A dentalized lisp is similar to the interdental lisp but differs in the extent to which the tongue extends beyond the front teeth. The tongue applies pressure against the far side of the front teeth, redirecting the airflow towards the front instead of fully protruding. As a result, this frequently results in a lowered volume during conversation.

Lateral lisp

Once you are familiar with its unique sound, a lateral lisp becomes easily recognizable. During speech, the position of the tongue remains relatively stable, but the sides of the tongue rise slightly to allow air to escape from both sides of the mouth. The excess of air can cause a speaker’s speech sound “slushy,” giving it a distinct “wet” or “spitty” quality. The term slushy lisp is commonly used to describe a lateral lisp.

Palatal lisp

The upward movement and contact of the tongue with the soft palate, or roof of the mouth, result in a palatal lisp. The presence of a lisp can affect the accurate pronunciation of /s/ and /z/ sounds, although it is not commonly observed.

 

Treatment for Lisps

Speech-Language Pathologists (SLP) specialize in providing assistance to children who have lisps, analyzing the specific type of lisp a child has, and offering ongoing support to correct it. The time it takes to get rid of a lisp can range from several months to several years. Older children who begin therapy with a speech therapist may experience a longer duration of time for overall improvement.

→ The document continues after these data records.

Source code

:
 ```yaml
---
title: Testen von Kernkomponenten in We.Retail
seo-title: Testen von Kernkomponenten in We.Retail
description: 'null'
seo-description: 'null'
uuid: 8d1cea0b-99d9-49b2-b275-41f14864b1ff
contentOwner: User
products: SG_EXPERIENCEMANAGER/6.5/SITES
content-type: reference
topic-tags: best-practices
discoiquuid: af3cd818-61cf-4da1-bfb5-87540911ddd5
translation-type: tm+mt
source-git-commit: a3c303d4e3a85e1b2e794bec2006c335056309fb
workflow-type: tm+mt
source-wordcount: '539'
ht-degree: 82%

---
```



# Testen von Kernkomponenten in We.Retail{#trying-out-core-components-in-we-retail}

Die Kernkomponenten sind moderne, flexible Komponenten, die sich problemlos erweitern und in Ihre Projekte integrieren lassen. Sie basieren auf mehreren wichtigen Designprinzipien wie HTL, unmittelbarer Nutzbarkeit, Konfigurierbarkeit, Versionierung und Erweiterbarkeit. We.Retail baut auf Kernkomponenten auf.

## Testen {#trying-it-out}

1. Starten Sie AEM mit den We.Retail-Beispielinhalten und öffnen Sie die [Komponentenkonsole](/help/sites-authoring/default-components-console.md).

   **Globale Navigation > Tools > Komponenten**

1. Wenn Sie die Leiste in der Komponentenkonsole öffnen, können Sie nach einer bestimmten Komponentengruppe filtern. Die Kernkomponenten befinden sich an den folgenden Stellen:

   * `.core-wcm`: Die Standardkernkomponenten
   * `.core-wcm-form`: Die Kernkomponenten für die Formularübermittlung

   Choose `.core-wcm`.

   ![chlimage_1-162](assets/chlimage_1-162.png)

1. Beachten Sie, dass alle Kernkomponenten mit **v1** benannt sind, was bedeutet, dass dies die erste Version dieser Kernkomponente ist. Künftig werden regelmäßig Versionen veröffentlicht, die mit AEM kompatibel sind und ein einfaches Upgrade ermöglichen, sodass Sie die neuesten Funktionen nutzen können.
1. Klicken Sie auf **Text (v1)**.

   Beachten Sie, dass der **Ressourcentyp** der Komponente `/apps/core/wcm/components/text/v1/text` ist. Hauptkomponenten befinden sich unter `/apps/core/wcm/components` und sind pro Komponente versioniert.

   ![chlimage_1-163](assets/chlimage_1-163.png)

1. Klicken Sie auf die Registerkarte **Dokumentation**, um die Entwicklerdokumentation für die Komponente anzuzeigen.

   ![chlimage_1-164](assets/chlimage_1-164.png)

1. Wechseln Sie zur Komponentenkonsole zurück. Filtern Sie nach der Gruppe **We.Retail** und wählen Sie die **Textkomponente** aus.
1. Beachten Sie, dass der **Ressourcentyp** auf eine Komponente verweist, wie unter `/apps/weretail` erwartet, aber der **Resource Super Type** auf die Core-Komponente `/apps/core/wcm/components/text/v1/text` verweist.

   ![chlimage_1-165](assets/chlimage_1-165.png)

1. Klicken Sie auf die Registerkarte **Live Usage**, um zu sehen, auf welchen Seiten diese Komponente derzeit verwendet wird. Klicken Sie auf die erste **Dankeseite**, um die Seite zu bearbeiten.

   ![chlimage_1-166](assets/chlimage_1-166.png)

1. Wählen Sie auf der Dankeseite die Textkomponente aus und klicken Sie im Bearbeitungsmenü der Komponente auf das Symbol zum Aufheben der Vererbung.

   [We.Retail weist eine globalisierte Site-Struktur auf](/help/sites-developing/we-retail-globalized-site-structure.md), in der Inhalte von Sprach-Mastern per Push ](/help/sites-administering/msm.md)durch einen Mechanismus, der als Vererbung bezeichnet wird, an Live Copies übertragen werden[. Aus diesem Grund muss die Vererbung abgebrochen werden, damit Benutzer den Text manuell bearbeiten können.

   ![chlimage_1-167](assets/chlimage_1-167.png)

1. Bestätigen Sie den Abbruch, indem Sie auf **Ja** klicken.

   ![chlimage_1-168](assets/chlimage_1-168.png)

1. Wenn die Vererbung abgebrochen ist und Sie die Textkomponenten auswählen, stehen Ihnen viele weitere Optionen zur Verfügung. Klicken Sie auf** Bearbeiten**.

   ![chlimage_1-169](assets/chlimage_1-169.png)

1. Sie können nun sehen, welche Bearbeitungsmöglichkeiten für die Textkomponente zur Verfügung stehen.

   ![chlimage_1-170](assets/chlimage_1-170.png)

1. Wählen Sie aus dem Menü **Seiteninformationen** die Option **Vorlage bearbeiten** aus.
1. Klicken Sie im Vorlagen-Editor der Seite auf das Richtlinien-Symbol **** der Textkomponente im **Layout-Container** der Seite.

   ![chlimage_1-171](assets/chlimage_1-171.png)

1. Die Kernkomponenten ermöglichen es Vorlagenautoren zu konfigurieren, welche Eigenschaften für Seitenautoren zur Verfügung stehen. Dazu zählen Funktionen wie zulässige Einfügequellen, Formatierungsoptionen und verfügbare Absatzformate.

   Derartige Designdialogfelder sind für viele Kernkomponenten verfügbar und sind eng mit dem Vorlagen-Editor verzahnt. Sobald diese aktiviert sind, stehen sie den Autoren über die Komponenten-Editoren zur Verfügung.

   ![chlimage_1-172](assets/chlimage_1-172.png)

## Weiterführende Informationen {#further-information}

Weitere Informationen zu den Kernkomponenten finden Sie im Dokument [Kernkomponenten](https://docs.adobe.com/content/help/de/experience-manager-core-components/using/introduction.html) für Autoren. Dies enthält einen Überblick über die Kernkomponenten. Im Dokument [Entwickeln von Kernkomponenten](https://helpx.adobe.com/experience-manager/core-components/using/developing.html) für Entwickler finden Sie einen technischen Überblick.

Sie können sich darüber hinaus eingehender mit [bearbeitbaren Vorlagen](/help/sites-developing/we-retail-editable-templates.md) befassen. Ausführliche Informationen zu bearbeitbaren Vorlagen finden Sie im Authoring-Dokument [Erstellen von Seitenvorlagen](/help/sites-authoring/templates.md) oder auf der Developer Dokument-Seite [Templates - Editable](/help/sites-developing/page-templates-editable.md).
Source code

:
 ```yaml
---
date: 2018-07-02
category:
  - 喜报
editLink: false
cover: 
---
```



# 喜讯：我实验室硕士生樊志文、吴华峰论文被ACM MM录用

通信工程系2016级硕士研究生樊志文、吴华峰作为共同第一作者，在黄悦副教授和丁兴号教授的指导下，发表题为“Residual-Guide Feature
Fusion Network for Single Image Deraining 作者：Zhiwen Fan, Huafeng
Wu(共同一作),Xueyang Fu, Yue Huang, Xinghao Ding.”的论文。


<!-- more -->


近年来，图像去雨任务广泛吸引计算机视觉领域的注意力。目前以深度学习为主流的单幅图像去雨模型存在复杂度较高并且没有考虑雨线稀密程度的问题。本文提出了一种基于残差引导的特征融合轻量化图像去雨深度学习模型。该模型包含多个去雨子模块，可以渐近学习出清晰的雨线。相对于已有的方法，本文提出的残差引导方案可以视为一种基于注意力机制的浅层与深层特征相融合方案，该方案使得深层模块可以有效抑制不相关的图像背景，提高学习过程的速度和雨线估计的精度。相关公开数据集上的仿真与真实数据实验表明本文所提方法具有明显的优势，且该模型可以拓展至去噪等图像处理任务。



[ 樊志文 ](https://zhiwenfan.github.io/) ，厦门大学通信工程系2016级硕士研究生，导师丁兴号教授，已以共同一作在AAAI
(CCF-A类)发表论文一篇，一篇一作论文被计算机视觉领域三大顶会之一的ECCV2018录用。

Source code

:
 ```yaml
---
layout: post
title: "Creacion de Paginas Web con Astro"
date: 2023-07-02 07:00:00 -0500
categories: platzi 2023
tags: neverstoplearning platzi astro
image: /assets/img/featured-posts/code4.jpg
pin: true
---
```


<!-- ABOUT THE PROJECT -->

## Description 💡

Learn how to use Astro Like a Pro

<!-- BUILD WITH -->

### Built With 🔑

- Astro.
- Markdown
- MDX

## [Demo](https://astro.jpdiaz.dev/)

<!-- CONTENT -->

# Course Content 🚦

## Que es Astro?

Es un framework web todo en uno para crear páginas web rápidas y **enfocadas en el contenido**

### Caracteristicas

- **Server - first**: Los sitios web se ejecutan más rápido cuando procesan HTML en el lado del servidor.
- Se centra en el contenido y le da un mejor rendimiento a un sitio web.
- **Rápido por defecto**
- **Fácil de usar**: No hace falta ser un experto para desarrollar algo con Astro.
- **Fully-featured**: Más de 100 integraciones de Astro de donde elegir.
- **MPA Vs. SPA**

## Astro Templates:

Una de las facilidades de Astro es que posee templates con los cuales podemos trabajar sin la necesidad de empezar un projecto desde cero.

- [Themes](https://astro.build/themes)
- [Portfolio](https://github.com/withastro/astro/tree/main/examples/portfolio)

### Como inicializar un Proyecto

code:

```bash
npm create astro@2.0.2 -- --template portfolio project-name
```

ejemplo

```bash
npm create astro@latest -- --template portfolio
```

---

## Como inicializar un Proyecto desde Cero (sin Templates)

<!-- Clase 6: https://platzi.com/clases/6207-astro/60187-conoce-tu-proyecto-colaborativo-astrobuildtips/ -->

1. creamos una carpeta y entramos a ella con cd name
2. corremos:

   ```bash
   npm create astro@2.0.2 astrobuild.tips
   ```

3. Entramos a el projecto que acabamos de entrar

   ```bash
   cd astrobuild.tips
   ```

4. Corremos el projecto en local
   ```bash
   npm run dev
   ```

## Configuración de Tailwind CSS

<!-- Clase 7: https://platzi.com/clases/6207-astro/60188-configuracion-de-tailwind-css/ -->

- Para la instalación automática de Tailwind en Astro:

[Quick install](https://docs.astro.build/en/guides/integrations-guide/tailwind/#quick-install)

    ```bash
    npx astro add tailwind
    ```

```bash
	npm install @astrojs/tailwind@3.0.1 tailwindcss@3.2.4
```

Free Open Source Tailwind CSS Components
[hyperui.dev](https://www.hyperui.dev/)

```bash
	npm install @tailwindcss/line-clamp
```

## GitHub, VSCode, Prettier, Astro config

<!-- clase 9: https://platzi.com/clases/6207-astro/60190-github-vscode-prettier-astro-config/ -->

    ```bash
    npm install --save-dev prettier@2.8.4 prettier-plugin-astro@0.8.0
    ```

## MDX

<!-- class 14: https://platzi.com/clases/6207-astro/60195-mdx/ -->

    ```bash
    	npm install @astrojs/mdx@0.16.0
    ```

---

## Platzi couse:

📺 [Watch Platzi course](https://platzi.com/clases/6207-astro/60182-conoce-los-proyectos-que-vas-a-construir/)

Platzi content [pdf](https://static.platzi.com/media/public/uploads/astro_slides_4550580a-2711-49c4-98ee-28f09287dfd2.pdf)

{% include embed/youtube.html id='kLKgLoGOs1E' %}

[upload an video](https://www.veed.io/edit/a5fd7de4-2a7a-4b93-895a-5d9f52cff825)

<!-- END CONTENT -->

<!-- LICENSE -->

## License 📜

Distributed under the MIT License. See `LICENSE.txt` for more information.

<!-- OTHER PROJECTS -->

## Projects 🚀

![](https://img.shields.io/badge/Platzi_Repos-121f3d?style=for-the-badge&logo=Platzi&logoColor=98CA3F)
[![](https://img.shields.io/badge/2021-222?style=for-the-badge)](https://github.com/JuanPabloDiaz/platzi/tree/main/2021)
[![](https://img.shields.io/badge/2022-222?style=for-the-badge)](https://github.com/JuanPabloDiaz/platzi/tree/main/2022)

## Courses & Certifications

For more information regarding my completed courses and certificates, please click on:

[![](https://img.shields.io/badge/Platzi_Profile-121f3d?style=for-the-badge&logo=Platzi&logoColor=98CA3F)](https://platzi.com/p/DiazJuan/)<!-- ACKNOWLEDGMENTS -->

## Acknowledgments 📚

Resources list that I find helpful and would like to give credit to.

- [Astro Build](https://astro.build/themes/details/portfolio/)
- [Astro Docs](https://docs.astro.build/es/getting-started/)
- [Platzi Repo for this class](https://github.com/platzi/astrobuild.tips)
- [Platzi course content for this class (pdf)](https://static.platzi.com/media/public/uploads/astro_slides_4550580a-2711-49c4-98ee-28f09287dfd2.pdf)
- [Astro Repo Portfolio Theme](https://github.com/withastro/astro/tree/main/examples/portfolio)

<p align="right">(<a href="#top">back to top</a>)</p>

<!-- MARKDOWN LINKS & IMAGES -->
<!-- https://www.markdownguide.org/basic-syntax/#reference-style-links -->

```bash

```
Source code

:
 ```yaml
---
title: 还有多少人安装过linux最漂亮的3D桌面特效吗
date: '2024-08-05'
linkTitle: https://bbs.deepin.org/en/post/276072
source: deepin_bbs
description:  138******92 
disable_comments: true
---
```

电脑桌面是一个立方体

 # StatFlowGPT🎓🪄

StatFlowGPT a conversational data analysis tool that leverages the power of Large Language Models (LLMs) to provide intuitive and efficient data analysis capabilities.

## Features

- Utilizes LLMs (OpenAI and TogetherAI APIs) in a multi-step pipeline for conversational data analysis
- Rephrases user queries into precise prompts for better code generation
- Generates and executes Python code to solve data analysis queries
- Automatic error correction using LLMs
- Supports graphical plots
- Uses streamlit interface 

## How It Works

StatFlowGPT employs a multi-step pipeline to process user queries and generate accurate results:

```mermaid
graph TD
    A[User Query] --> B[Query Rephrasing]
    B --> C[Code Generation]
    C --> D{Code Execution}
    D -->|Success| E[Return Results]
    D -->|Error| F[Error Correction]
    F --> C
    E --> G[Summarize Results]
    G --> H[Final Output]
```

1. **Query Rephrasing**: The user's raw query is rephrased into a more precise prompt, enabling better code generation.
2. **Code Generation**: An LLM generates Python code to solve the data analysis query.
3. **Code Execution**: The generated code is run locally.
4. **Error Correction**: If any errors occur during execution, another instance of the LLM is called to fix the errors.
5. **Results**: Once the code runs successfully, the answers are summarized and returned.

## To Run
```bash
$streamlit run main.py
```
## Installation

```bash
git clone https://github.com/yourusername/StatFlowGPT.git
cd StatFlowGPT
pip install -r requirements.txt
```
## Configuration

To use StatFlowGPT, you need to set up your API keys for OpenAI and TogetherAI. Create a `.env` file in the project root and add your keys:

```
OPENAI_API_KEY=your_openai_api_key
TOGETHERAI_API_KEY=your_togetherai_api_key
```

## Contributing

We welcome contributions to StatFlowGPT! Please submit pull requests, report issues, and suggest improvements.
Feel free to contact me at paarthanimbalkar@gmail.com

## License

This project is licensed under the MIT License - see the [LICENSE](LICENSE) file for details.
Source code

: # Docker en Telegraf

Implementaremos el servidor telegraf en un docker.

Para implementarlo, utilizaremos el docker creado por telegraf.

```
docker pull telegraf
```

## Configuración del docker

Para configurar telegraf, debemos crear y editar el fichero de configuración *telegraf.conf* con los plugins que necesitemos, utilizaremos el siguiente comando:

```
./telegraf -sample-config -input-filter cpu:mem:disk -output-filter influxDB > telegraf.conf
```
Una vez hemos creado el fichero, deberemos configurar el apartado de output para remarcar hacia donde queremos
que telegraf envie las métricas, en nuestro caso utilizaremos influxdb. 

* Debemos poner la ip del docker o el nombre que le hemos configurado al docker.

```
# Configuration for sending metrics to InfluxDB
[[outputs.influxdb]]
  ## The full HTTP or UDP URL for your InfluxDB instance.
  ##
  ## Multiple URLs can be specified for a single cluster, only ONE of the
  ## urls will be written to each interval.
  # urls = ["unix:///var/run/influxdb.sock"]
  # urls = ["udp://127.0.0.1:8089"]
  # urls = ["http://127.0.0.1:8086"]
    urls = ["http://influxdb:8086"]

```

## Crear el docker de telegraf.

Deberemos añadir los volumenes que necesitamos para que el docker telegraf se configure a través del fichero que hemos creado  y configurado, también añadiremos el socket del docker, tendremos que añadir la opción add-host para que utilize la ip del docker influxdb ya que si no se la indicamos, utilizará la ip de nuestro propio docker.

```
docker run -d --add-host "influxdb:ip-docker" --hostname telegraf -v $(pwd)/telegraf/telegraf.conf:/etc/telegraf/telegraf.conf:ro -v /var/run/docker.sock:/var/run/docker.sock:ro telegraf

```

Speech pathologists help individuals with lisps by teaching them about the auditory properties of their lisp and helping them improve their tongue placement to produce the desired sounds. To achieve this, specific exercises can be used, such as verbalizing certain words or phrases that contain the sounds being targeted. Once the speech pathologist has dedicated a significant amount of time to working on your child’s lisp, they will assess their ability to maintain proper tongue positioning through conversation.

If your child has a lisp caused by a tongue-tie, a medical professional may recommend a simple procedure called a frenectomy as a way of relieving the restriction. The procedure involves using a pair of scissors to trim the excess tissue that is limiting tongue movement. In some cases of tongue-tie, a surgical procedure called frenuloplasty may be required.